Catherine set off on her circular route again. “Marry, that I will not. You must be a woman and say your mind. You’re no girl, and he has used you like a wife. How will your life go if you let a man get up inside you, then shake to speak of it
to his face? No, I won’t have you some wilting rose afraid to show her face to the cold wind of trouble.” Catherine laid Veronica in the grass and leaned on the broad edge of a stone pedestal. The vase that had sat upon it was empty. She would need to plant something in it. “But before you speak to him, you must tell me how far along you are.” She pressed her hands on Eleanor’s narrow waist. “You don’t show any swelling at all.”
“I have missed my flowers once. And I sick up at the sight of fat meat.”
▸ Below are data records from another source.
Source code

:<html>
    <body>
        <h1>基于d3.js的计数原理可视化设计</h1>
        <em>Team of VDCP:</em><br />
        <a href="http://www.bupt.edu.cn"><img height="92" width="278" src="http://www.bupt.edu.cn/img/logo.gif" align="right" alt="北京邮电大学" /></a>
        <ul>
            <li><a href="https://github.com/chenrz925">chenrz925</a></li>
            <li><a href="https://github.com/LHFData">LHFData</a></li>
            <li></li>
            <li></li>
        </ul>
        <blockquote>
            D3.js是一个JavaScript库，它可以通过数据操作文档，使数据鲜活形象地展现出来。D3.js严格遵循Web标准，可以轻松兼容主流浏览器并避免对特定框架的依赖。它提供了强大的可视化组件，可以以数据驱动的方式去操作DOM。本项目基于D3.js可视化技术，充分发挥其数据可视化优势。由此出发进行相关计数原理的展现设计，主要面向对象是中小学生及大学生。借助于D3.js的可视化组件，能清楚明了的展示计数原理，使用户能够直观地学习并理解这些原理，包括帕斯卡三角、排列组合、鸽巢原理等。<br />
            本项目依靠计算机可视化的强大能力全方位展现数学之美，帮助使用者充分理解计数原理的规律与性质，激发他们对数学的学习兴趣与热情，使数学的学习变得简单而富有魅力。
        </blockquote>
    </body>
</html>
“So hardly at all. Maybe not at all.” Catherine released Eleanor. Counted backward, staring up at the sky. “God’s foot, Eleanor, you must have gone to it when he came to fetch us home. Did you bring him up those back stairs?”
The maid tightened the bow of her apron. “We had been apart some time, Madam.”
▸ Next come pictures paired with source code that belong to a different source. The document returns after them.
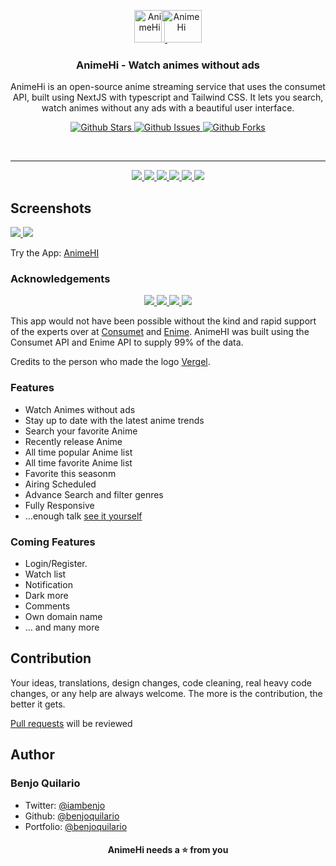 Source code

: <p align="center">
  <div align="center">
    <a href="https://animehi-stream.vercel.app/">
      <img alt="AnimeHi" src="https://animehi-stream.vercel.app/_next/static/media/animehi.9fc8dd87.svg" width="49" height="52" />
    </a>
    <a href="https://animehi-stream.vercel.app/" style="margin-left: -10px">
      <img alt="AnimeHi" src="https://animehi-stream.vercel.app/_next/image?url=%2F_next%2Fstatic%2Fmedia%2Fh.0c186236.png&w=1920&q=75" width="65" height="52" />
    </a>
  </div>
    <h3 align="center">AnimeHi - Watch animes without ads</h3>
</p>
<p align="center">
    AnimeHi is an open-source anime streaming service that uses the consumet API, built using NextJS with typescript and Tailwind CSS. It lets you search, watch animes without any ads with a beautiful user interface.
 </p>

<p align="center">
  <a href="https://github.com/benjoquilario/animehi-stream">
      <img src="https://img.shields.io/github/stars/benjoquilario/animehi-stream" alt="Github Stars">
    </a>
    <a href="https://www.gnu.org/licenses/agpl-3.0.en.html">
      <img src="https://img.shields.io/github/issues/benjoquilario/animehi-stream" alt="Github Issues">
    </a>
     <a href="https://github.com/benjoquilario/animehi-stream">
      <img src="https://img.shields.io/github/forks/benjoquilario/animehi-stream" alt="Github Forks" />
    </a>
</p>

</br>
  <hr />
<p align="center">
  <a href="https://nextjs.org">
    <img src="https://img.shields.io/github/package-json/dependency-version/benjoquilario/animehi-stream/next?filename=package.json&color=fff&labelColor=000&logo=nextdotjs&style=flat-square">
  </a>
  <a href="https://tailwindcss.com/">
    <img src="https://img.shields.io/github/package-json/dependency-version/benjoquilario/animehi-stream/dev/tailwindcss?filename=package.json&color=37b8f1&logo=tailwindcss&labelColor=0b1120&style=flat-square&logoColor=38bdf8">
  </a>
  <a href="https://17.reactjs.org/">
    <img src="https://img.shields.io/github/package-json/dependency-version/benjoquilario/animehi-stream/react?filename=package.json&color=5fd9fb&logo=react&labelColor=222435&style=flat-square">
  </a>
  <a href="https://redux-toolkit.js.org/">
    <img src="https://img.shields.io/github/package-json/dependency-version/benjoquilario/animehi-stream/@reduxjs/toolkit?filename=package.json&label=redux-toolkit&color=593d88&logo=redux&labelColor=242526&style=flat-square&logoColor=b58bf7">
  </a>
  <a href="https://tailwindcss.com/">
    <img src="https://img.shields.io/github/package-json/dependency-version/benjoquilario/animehi-stream/typescript?filename=package.json&color=3178C6&logo=typescript&labelColor=111&style=flat-square&logoColor=white">
  </a>
  <a href="https://www.framer.com/motion">
    <img src="https://img.shields.io/github/package-json/dependency-version/benjoquilario/animehi-stream/framer-motion?logo=framer&style=flat-square&logoColor=white">
  </a>
</p>

## Screenshots

<a href="https://insider.vercel.app/" target="blank">
  <img src="screenshots/home.png" />
</a>
<a href="https://insider.vercel.app/" target="blank">
  <img src="screenshots/profile.png" />
</a>

Try the App: [AnimeHI](https://animehi-stream.vercel.app/)

### Acknowledgements

<p align="center">
  <a href="https://github.com/consumet/">
    <img src="https://img.shields.io/badge/consumet/consumet.ts-333.svg?style=flat-square">
  </a>
  <a href="https://anilist.co">
    <img src="https://img.shields.io/badge/AniList-1e2432.svg?logo=anilist&style=flat-square">
  </a>
  <a href="https://gogoanime.bid">
    <img src="https://img.shields.io/badge/GogoAnime-00a651.svg?style=flat-square">
  </a>
  <a href="https://github.com/Enime-Project/api.enime.moe">
    <img src="https://img.shields.io/badge/Enime-Projects/api.enime.moe-333.svg?style=flat-square">
  </a>
</p>

This app would not have been possible without the kind and rapid support of the experts over at [Consumet](https://github.com/consumet/) and [Enime](https://github.com/Enime-Project/api.enime.moe). AnimeHI was built using the Consumet API and Enime API to supply 99% of the data.

Credits to the person who made the logo [Vergel](https://github.com/vergelmacayan).

### Features

- Watch Animes without ads
- Stay up to date with the latest anime trends
- Search your favorite Anime
- Recently release Anime
- All time popular Anime list
- All time favorite Anime list
- Favorite this seasonm
- Airing Scheduled
- Advance Search and filter genres
- Fully Responsive
- ...enough talk [see it yourself](https://animehi-stream.vercel.app/)

### Coming Features

- Login/Register.
- Watch list
- Notification
- Dark more
- Comments
- Own domain name
- … and many more

## Contribution

Your ideas, translations, design changes, code cleaning, real heavy code changes, or any help are always welcome. The more is the contribution, the better it gets.

[Pull requests](https://github.com/benjoquilario/anime-stream/pulls) will be reviewed

## Author

### Benjo Quilario

- Twitter: [@iambenjo](https://twitter.com/iam_benjo)
- Github: [@benjoquilario](https://github.com/benjoquilario)
- Portfolio: [@benjoquilario](https://benjoquilario.me)

<h4 align="center">
AnimeHi needs a ⭐️ from you
</h3>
A cloven-tailed kite sailed overhead and dived knife-straight into the far field. “Do you want this child? If child there is?”
“Want? What difference what I want if God has delivered it to me?”
Another kite came into view, circling the area where the first had come down. After two circuits, the second landed, too. Catherine breathed deeply, but she smelt nothing. She shivered and plucked Veronica from the grass. “Tush, God didn’t deliver it. You went in search of it. We can try to unseat it before it’s settled, if you want. If you have only gone past the moon once, there is yet no soul.”
Eleanor pursed her mouth in thought. “How long before the soul enters?”
Catherine headed back to the house when the third bird came into view. “They say you will feel the child leap when its soul comes to it from heaven.”
Eleanor’s mouth dropped open and she put her hand on her stomach. “How does it get in?”
Catherine put her finger under Eleanor’s chin and pushed. “Through there, if you’re not careful. Now, do you mean to bear this child?”
“Let me think.”
“Think before you speak to Joseph. Words are children, too, though they are conceived in your mind, and you cannot take them back into you once you have loosed them into the world.”